Wednesday, 15 February 2012

Unit 4: Story Telling - Review - Alfred Hitchcock's Psycho



Figure 1. Psycho Poster Art

Psycho works very much like a game of cat & mouse, we know that the inevitable moment of terror is on its way but the moment of action is created with rapid cuts scaring us with threat - a montage of murder as opposed to the act itself. The films inner monologues are also a stroke of genius by Hitchcock, revealing a level of ambiguity from the films cast.

•Directed by: Alfred Hitchcock
•Written by: Joseph Stefano & Robert Bloch
•Cast: Anthony Perkins as Norman Bates, Janet Leigh as Marion Crane, Vera Miles as Lila Crane, John Gavin as Sam Loomis, Martin Balsam as Detective Milton Arbogast & John McIntire as Chambers the sheriff
•Genre: Drama, Horror, Mystery & Suspense, Classics
•Duration: 109 Minutes (aprox)




Figure 2. "A man should have a hobby”

One could assume Psycho to be based on the Freudian psychopath with a rather child like lunatic Norman Bates (Anthony Perkins) immortalising his mother by killing her, only to commit evil acts on her behalf. The true narrative for psycho begins with a rather innocent Lila Crane finding her way to a hotel off the interstate; she is killed shortly after her arrival by a woman when she is bathing. After investigator Milton Arbogast goes missing Marion Crane & Sam Loomis decide to delve deeper by staying at the motel where they meet the true Psycho - Norman Bates. Reviewer David Nusair observes:
“Hitchcock, working from a script by Joseph Stefano, offers up an opening half hour that boasts the qualities of a lurid melodrama and hardly even hints at the horror to follow”. (Nusair: 2010)
The whole scenario is creepy mainly because the narrative doesn’t start the way one would imagine & changes significantly in the second act to become something else entirely. Had the film not have the name psycho we would be expecting another type of story. The questions in the name only begin to make themselves apparent with the prescience of a definitive act of murder which is cut in a montage that appear almost directly from storyboard panels. One could not help but notice the sensitivity to nudity that was considered which appears very second in nature when one weighs the fact that a murder has just happened on screen.



Figure 3. "We all go a little mad sometimes”

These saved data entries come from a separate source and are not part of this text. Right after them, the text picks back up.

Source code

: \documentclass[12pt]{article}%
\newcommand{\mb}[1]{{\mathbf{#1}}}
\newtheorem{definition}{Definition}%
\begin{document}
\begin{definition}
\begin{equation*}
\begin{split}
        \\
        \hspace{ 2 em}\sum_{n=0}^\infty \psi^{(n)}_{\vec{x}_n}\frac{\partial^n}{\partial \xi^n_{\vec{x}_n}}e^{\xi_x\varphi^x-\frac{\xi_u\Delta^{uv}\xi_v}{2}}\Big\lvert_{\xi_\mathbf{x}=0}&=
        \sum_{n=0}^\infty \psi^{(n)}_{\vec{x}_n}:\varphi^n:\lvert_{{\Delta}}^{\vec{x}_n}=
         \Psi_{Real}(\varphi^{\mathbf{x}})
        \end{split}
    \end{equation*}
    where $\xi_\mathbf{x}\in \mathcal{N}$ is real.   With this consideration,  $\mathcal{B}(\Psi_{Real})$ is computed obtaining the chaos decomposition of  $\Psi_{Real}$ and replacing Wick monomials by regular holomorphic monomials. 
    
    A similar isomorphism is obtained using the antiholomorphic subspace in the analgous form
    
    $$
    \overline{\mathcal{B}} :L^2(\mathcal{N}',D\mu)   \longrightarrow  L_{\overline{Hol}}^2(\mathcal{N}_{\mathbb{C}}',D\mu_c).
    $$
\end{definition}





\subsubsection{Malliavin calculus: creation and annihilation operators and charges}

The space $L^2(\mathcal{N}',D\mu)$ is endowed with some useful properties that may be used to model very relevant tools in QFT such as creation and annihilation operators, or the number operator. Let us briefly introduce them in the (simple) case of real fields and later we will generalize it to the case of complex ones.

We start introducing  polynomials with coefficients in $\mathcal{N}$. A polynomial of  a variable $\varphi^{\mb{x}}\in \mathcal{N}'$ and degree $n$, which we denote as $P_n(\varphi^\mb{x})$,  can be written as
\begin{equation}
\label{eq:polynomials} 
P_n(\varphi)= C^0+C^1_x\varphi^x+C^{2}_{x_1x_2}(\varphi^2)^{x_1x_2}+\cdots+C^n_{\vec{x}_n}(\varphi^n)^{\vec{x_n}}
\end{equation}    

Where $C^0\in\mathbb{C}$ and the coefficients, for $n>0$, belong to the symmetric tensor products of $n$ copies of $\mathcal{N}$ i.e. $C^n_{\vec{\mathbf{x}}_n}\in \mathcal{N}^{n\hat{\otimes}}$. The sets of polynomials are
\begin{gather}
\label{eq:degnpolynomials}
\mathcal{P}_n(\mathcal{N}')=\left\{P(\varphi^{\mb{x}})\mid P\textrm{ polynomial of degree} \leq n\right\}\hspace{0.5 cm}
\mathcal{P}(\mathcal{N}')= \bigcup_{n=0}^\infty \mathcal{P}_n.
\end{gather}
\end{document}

The thing that truly defines Psycho is its use of inner monologues a good example of this is where Lila Crane is seen leaving town. She plays out scenarios in her mind which convey people who think of her as suspicious carrying out conversations after she has left, this is very effective as it sparks internal deliberation, things that we feel on a day to day basis. With people weighing good and bad decisions, trying to draw conclusions to those moments that have gone & may never return. In Lila’s case the monologue was of fear, her way of internalising it but in the case of Norman the monologue was strategy of a mental schizophrenic, with a female voice laying out her demands conveying to the audience that Norman Bates has mentally become his mother. Authors Thomas Leitch & Leland Poague observe:
“The missing object that animates suspense throughout the film turns out to have no substantial content. It is nothing but an aspect of Norman’s psyche”. (Leitch & Poague: 2011)
This moment is particularly foreign to us as we have nothing to attribute this mental ghost to. The audience are not shown any elements or Normans past just as we wouldn’t to a stranger & it works almost as if no level of reasoning would cause us to think of ourselves as our mothers. The film simply wouldn’t be able to live up to that image which causes one to descend that far. The lack of a physical body confuses us & binds that identity to Norman, her skeleton is nothing more than a trinket that reveals her true death to the audience & Norman as her successor.



Figure 4. "I’ll just sit here and be quiet, just in case they do... suspect me”

Psycho is a well shot & coordinated effort in which nothing is truly gruesome or over staged, one could argue that the film was about the thrill of the scare as opposed to the thrill of the kill. Let us consider the iconic shower sequence which finds Lila Crane killed by a crazed unknown. The act itself was unsuspected mainly because to the audience the only man that could have had the motive to do so was in his house. It is quite possible for the audience to think of him as a suspect but even that thought is obscured when he finds the body & begins cleaning it up in panic. Reviewers Dan Hunter & Jason Knowles observe:
“From the masterful editing of the shower scene montage (in which the knife never directly enters Leigh's flesh), to the quick-cut editing of Arbogast's demise in the Bates house on the hill, Hitchcock meticulously devised a film which "suggested" the individual horror within the minds of each audience member”. (Hunter & Knowles: 1998)
The shower scene was edited to reveal limited information to its viewers, which up until that point thought they were enduring an atypical drama albeit with a strange name. The speed of the montage aided in no small part to the music inspires fear. The shots are cut only revealing a hint of suggestion flowing into another rapid movement, no information regarding the identity of the killer is revealed & the dripping blood conveys impact on the skin when it is obvious on reflection that her skin has not been touched. It’s fair to say that on reflection Hitchcock’s decision to hide Lila’s nudity was probably a crude decision to conceal the fact that her body hadn’t been stabbed at all. The truth is in film something doesn’t have to physically happen to convey suggestion, one only needs the right angles & cuts to convey illusion as a reality, Psycho does just that.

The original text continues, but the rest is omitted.